• _To do_
Copy each line of the entries that includes the word "theoremstyle".

━━━ Excerpted data

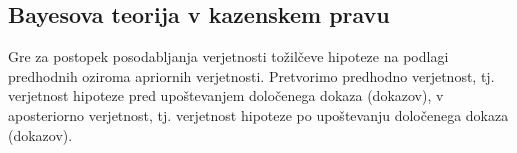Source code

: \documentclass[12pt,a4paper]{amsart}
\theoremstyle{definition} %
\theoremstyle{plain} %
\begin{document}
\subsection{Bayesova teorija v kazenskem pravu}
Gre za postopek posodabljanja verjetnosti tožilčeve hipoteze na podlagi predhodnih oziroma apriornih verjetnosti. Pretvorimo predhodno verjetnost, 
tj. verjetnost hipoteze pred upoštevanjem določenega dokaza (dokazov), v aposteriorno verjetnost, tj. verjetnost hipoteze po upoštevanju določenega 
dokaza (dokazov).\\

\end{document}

━━━━━━

• _Expected output_
\theoremstyle{definition} %
\theoremstyle{plain} %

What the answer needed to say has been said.